◆ **WHAT NEEDS TO BE DONE**:
Using the records that appear below, write out exactly the lines from the one with "寂天菩萨给我们建立的认知方式，所有产生嗔的因，最后都成为我们助道之缘，" through the one with "这种错误的认识就是立足于我执和我所执，", keeping both end lines.

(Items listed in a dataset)
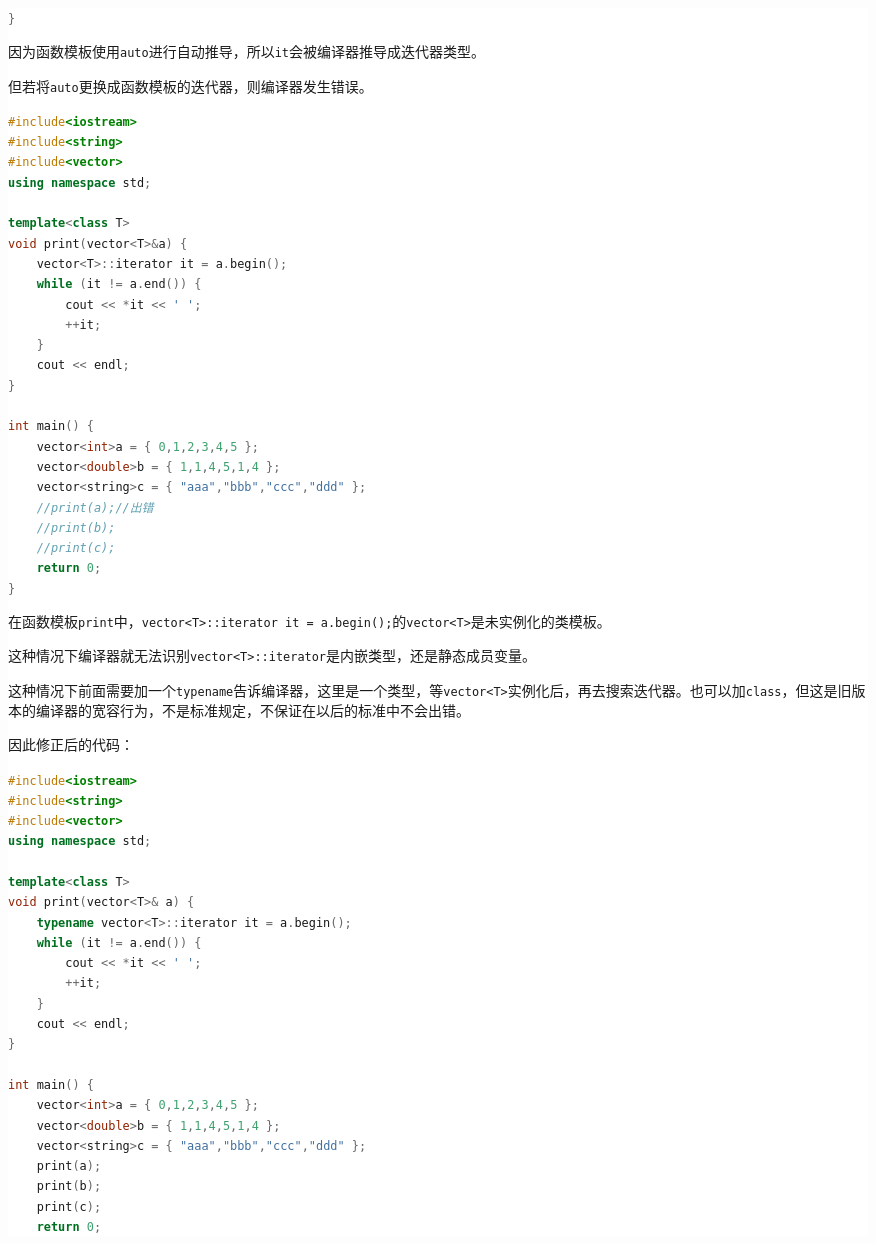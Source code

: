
 ```cpp
}
```

因为函数模板使用`auto`进行自动推导，所以`it`会被编译器推导成迭代器类型。

但若将`auto`更换成函数模板的迭代器，则编译器发生错误。

```cpp
#include<iostream>
#include<string>
#include<vector>
using namespace std;

template<class T>
void print(vector<T>&a) {
	vector<T>::iterator it = a.begin();
	while (it != a.end()) {
		cout << *it << ' ';
		++it;
	}
	cout << endl;
}

int main() {
	vector<int>a = { 0,1,2,3,4,5 };
	vector<double>b = { 1,1,4,5,1,4 };
	vector<string>c = { "aaa","bbb","ccc","ddd" };
	//print(a);//出错
	//print(b);
	//print(c);
	return 0;
}
```

在函数模板`print`中，`vector<T>::iterator it = a.begin();`的`vector<T>`是未实例化的类模板。

这种情况下编译器就无法识别`vector<T>::iterator`是内嵌类型，还是静态成员变量。

这种情况下前面需要加一个`typename`告诉编译器，这里是一个类型，等`vector<T>`实例化后，再去搜索迭代器。也可以加`class`，但这是旧版本的编译器的宽容行为，不是标准规定，不保证在以后的标准中不会出错。

因此修正后的代码：

```cpp
#include<iostream>
#include<string>
#include<vector>
using namespace std;

template<class T>
void print(vector<T>& a) {
	typename vector<T>::iterator it = a.begin();
	while (it != a.end()) {
		cout << *it << ' ';
		++it;
	}
	cout << endl;
}

int main() {
	vector<int>a = { 0,1,2,3,4,5 };
	vector<double>b = { 1,1,4,5,1,4 };
	vector<string>c = { "aaa","bbb","ccc","ddd" };
	print(a);
	print(b);
	print(c);
	return 0;
```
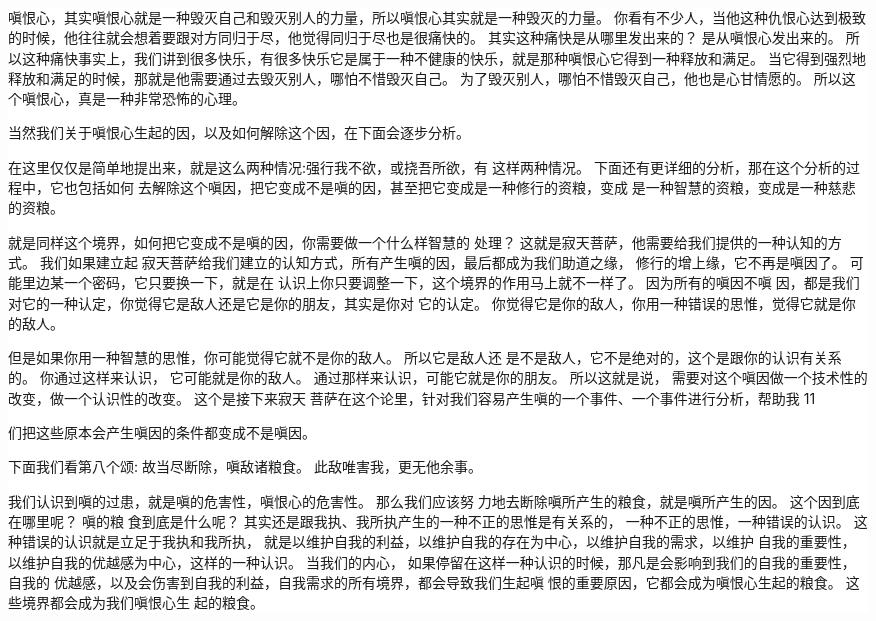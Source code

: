 嗔恨心，其实嗔恨心就是一种毁灭自己和毁灭别人的力量，所以嗔恨心其实就是一种毁灭的力量。
你看有不少人，当他这种仇恨心达到极致的时候，他往往就会想着要跟对方同归于尽，他觉得同归于尽也是很痛快的。
其实这种痛快是从哪里发出来的？
是从嗔恨心发出来的。
所以这种痛快事实上，我们讲到很多快乐，有很多快乐它是属于一种不健康的快乐，就是那种嗔恨心它得到一种释放和满足。
当它得到强烈地释放和满足的时候，那就是他需要通过去毁灭别人，哪怕不惜毁灭自己。
为了毁灭别人，哪怕不惜毁灭自己，他也是心甘情愿的。
所以这个嗔恨心，真是一种非常恐怖的心理。

当然我们关于嗔恨心生起的因，以及如何解除这个因，在下面会逐步分析。

在这里仅仅是简单地提出来，就是这么两种情况:强行我不欲，或挠吾所欲，有
这样两种情况。
下面还有更详细的分析，那在这个分析的过程中，它也包括如何
去解除这个嗔因，把它变成不是嗔的因，甚至把它变成是一种修行的资粮，变成
是一种智慧的资粮，变成是一种慈悲的资粮。

就是同样这个境界，如何把它变成不是嗔的因，你需要做一个什么样智慧的
处理？
这就是寂天菩萨，他需要给我们提供的一种认知的方式。
我们如果建立起
寂天菩萨给我们建立的认知方式，所有产生嗔的因，最后都成为我们助道之缘，
修行的增上缘，它不再是嗔因了。
可能里边某一个密码，它只要换一下，就是在
认识上你只要调整一下，这个境界的作用马上就不一样了。
因为所有的嗔因不嗔
因，都是我们对它的一种认定，你觉得它是敌人还是它是你的朋友，其实是你对
它的认定。
你觉得它是你的敌人，你用一种错误的思惟，觉得它就是你的敌人。

但是如果你用一种智慧的思惟，你可能觉得它就不是你的敌人。
所以它是敌人还
是不是敌人，它不是绝对的，这个是跟你的认识有关系的。
你通过这样来认识，
它可能就是你的敌人。
通过那样来认识，可能它就是你的朋友。
所以这就是说，
需要对这个嗔因做一个技术性的改变，做一个认识性的改变。
这个是接下来寂天
菩萨在这个论里，针对我们容易产生嗔的一个事件、一个事件进行分析，帮助我
11

们把这些原本会产生嗔因的条件都变成不是嗔因。

下面我们看第八个颂:
故当尽断除，嗔敌诸粮食。
此敌唯害我，更无他余事。

我们认识到嗔的过患，就是嗔的危害性，嗔恨心的危害性。
那么我们应该努
力地去断除嗔所产生的粮食，就是嗔所产生的因。
这个因到底在哪里呢？
嗔的粮
食到底是什么呢？
其实还是跟我执、我所执产生的一种不正的思惟是有关系的，
一种不正的思惟，一种错误的认识。
这种错误的认识就是立足于我执和我所执，
就是以维护自我的利益，以维护自我的存在为中心，以维护自我的需求，以维护
自我的重要性，以维护自我的优越感为中心，这样的一种认识。
当我们的内心，
如果停留在这样一种认识的时候，那凡是会影响到我们的自我的重要性，自我的
优越感，以及会伤害到自我的利益，自我需求的所有境界，都会导致我们生起嗔
恨的重要原因，它都会成为嗔恨心生起的粮食。
这些境界都会成为我们嗔恨心生
起的粮食。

◆ **PROBLEM SOLUTION**:
寂天菩萨给我们建立的认知方式，所有产生嗔的因，最后都成为我们助道之缘，
修行的增上缘，它不再是嗔因了。
可能里边某一个密码，它只要换一下，就是在
认识上你只要调整一下，这个境界的作用马上就不一样了。
因为所有的嗔因不嗔
因，都是我们对它的一种认定，你觉得它是敌人还是它是你的朋友，其实是你对
它的认定。
你觉得它是你的敌人，你用一种错误的思惟，觉得它就是你的敌人。

但是如果你用一种智慧的思惟，你可能觉得它就不是你的敌人。
所以它是敌人还
是不是敌人，它不是绝对的，这个是跟你的认识有关系的。
你通过这样来认识，
它可能就是你的敌人。
通过那样来认识，可能它就是你的朋友。
所以这就是说，
需要对这个嗔因做一个技术性的改变，做一个认识性的改变。
这个是接下来寂天
菩萨在这个论里，针对我们容易产生嗔的一个事件、一个事件进行分析，帮助我
11

们把这些原本会产生嗔因的条件都变成不是嗔因。

下面我们看第八个颂:
故当尽断除，嗔敌诸粮食。
此敌唯害我，更无他余事。

我们认识到嗔的过患，就是嗔的危害性，嗔恨心的危害性。
那么我们应该努
力地去断除嗔所产生的粮食，就是嗔所产生的因。
这个因到底在哪里呢？
嗔的粮
食到底是什么呢？
其实还是跟我执、我所执产生的一种不正的思惟是有关系的，
一种不正的思惟，一种错误的认识。
这种错误的认识就是立足于我执和我所执，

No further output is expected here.